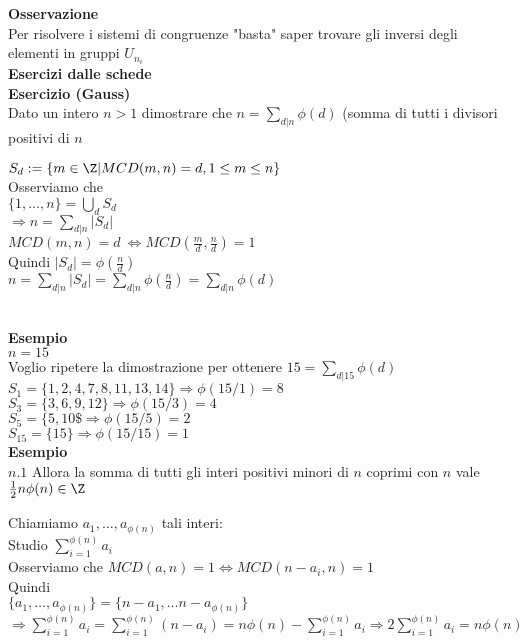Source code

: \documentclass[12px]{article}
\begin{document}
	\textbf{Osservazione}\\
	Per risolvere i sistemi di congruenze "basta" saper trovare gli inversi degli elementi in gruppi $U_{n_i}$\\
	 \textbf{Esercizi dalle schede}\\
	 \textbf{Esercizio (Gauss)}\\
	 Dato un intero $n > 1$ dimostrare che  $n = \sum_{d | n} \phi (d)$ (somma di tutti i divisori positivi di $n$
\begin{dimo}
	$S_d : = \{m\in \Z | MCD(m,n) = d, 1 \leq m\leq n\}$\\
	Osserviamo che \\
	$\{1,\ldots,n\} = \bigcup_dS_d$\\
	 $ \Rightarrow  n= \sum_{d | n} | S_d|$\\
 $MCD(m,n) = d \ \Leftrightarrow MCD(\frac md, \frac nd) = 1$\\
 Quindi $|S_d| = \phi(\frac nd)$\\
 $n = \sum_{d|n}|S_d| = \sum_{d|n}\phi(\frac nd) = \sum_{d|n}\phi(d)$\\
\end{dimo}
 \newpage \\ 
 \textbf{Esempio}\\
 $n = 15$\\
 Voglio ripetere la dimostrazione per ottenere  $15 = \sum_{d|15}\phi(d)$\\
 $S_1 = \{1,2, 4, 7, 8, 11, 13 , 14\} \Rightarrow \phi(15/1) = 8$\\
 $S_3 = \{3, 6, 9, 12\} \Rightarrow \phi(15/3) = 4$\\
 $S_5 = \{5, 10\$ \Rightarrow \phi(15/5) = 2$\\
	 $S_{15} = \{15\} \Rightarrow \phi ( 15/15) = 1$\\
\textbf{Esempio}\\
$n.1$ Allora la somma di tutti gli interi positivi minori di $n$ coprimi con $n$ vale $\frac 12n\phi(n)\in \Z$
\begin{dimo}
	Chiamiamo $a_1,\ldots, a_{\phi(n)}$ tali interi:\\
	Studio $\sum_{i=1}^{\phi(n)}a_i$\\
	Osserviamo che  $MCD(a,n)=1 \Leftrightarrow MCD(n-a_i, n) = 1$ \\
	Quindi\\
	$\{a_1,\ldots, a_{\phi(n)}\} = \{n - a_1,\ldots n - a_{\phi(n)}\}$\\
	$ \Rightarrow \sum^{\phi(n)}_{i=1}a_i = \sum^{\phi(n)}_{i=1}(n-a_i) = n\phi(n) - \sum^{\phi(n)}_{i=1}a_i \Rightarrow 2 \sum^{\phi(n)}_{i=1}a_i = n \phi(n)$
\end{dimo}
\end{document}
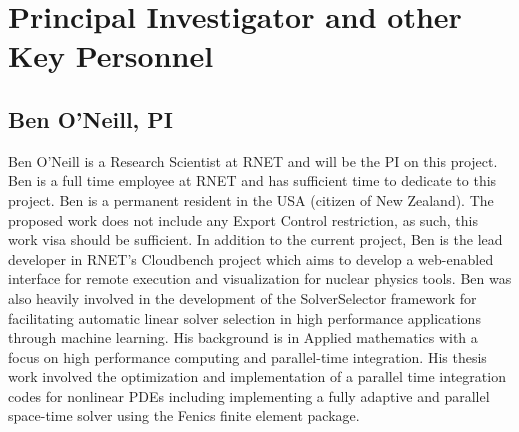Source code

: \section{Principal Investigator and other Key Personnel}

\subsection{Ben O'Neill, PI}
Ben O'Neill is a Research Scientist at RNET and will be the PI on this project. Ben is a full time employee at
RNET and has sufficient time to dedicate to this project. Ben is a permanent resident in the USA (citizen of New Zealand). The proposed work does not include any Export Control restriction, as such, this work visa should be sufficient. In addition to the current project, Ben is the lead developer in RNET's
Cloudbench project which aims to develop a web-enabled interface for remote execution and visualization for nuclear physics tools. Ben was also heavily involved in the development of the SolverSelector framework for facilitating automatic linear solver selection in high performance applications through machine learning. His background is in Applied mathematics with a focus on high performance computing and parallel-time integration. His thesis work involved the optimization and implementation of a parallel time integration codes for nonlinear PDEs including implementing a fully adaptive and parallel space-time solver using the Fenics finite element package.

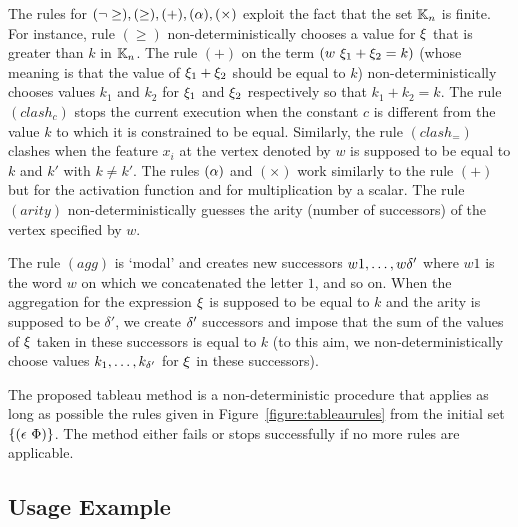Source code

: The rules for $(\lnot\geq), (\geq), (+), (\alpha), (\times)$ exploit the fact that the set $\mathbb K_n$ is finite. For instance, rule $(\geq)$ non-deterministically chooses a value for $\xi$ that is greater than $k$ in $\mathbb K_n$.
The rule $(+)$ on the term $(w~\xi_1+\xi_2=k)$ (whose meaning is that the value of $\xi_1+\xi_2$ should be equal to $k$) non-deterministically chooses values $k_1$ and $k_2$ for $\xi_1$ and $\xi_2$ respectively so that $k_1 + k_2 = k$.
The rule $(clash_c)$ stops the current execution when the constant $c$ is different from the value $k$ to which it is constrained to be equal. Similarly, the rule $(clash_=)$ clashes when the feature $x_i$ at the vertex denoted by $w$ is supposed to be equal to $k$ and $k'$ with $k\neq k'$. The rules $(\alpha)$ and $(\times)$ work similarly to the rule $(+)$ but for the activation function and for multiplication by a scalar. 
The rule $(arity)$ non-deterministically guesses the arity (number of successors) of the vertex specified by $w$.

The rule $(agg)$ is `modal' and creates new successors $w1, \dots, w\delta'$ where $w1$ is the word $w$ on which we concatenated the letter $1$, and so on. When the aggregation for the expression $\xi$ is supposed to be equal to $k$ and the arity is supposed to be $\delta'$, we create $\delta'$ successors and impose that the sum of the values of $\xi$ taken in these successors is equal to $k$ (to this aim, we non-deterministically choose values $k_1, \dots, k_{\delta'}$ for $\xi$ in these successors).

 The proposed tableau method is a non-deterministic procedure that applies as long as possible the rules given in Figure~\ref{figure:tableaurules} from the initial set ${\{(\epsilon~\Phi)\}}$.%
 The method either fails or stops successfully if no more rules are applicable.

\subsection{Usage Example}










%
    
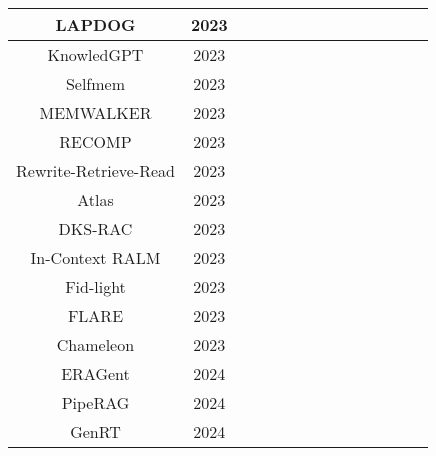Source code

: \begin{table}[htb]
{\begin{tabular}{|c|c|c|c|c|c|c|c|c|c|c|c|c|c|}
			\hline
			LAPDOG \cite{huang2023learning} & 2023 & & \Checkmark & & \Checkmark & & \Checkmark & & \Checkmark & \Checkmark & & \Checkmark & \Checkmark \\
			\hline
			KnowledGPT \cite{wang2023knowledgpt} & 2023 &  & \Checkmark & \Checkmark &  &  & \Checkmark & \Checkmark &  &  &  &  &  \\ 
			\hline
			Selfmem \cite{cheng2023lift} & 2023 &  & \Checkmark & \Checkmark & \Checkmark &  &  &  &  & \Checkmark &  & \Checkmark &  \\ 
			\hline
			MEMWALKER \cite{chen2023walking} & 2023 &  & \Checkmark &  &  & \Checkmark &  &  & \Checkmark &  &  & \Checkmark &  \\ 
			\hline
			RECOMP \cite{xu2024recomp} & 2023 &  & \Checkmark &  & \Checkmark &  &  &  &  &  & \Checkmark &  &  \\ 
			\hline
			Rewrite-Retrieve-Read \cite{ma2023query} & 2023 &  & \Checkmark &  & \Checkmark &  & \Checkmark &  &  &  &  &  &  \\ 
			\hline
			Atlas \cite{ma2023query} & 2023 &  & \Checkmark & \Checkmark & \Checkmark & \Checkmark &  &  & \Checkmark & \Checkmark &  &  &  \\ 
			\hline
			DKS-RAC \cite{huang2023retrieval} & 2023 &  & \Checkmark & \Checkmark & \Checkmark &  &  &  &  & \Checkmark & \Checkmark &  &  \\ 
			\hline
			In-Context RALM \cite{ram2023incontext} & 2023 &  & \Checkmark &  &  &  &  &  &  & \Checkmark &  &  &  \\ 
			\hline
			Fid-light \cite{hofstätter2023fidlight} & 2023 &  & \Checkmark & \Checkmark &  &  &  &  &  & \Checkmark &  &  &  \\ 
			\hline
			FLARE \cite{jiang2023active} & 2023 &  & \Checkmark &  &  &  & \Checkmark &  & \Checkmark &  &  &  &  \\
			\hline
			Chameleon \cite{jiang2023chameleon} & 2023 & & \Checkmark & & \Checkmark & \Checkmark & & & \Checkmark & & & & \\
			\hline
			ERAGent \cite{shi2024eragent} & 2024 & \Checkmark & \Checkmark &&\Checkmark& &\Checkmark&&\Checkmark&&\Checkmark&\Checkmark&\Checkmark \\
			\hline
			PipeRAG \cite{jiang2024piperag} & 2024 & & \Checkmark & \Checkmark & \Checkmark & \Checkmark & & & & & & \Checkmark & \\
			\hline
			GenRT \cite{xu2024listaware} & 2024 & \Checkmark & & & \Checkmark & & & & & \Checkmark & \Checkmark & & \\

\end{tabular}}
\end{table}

**TASK BRIEF**
Among the lines above, please count those that contain the string "tutti" and write the number by itself.

**RESULT OF THIS EXERCISE**
2